======== Data excerpts ========

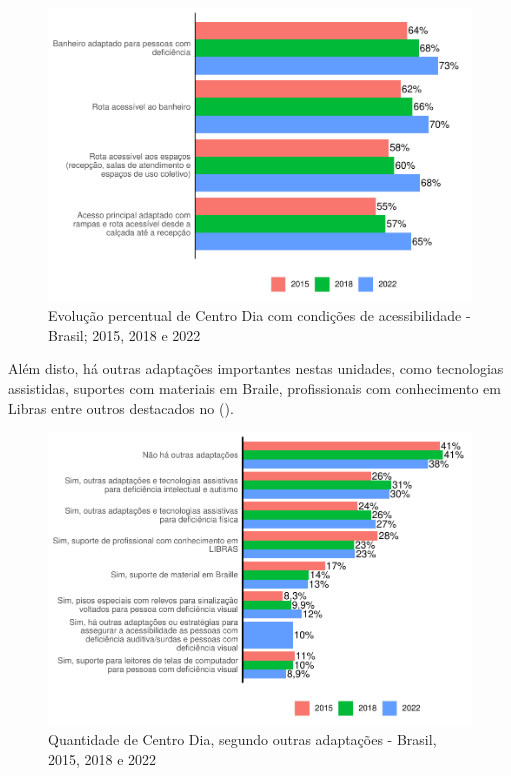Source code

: \documentclass[
  brazilian]{report}
\begin{document}
\begin{figure}
\includegraphics{Censo-SUAS-2022_files/figure-latex/cdia-acessibilidade-1} \caption[Evolução percentual de Centro Dia com condições de acessibilidade - Brasil]{Evolução percentual de Centro Dia com condições de acessibilidade - Brasil; 2015, 2018 e 2022}\label{fig:cdia-acessibilidade}
\end{figure}

Além disto, há outras adaptações importantes nestas unidades, como
tecnologias assistidas, suportes com materiais em Braile, profissionais
com conhecimento em Libras entre outros destacados no
().

\begin{figure}
\includegraphics{Censo-SUAS-2022_files/figure-latex/cdia_adaptações-1} \caption[Quantidade de Centro Dia, segundo outras adaptações - Brasil, 2015, 2018 e 2022]{Quantidade de Centro Dia, segundo outras adaptações - Brasil, 2015, 2018 e 2022}\label{fig:cdia_adaptações}
\end{figure}
\end{document}

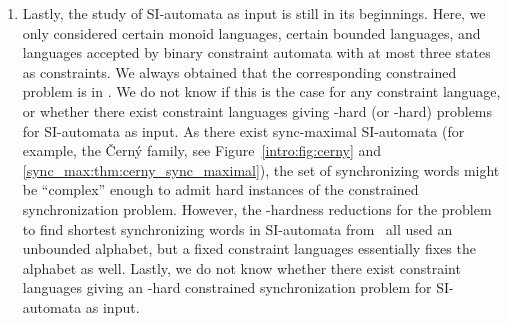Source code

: \begin{enumerate}
	\item Lastly, the study of SI-automata as input is still in its beginnings. Here, 
	we only considered certain monoid languages, certain
	bounded languages, and languages accepted by binary constraint automata with at most three states
	as constraints. 
	We always obtained that the corresponding constrained 
	problem is in \NL.
	We do not know if this is the case for any constraint
	language, or whether there exist constraint languages giving \PSPACE-hard (or \NP-hard) problems for 
	SI-automata as input. As there exist sync-maximal SI-automata 
	(for example, the \v{C}ern\'y family, see Figure~\ref{intro:fig:cerny} and \cref{sync_max:thm:cerny_sync_maximal}),
    the set of synchronizing
	words might be ``complex'' enough to admit hard instances of the constrained synchronization problem.
	However, the \NP-hardness reductions for the problem to find shortest synchronizing words
	in SI-automata from~\cite{Mar2009b,DBLP:journals/corr/abs-2409-06971} 
	all used an unbounded alphabet, but a fixed constraint languages essentially fixes the
	alphabet as well.
	Lastly, we do not know whether there exist constraint languages
	giving an \NL-hard constrained synchronization problem for SI-automata as input.	
\end{enumerate}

========

**About this exercise**:
In the listing above, locate the line containing "all used an" and the line containing "Lastly, we do". Extract those two lines and every line between them, exactly as written, and only those.

**Written answer**:
	all used an unbounded alphabet, but a fixed constraint languages essentially fixes the
	alphabet as well.
	Lastly, we do not know whether there exist constraint languages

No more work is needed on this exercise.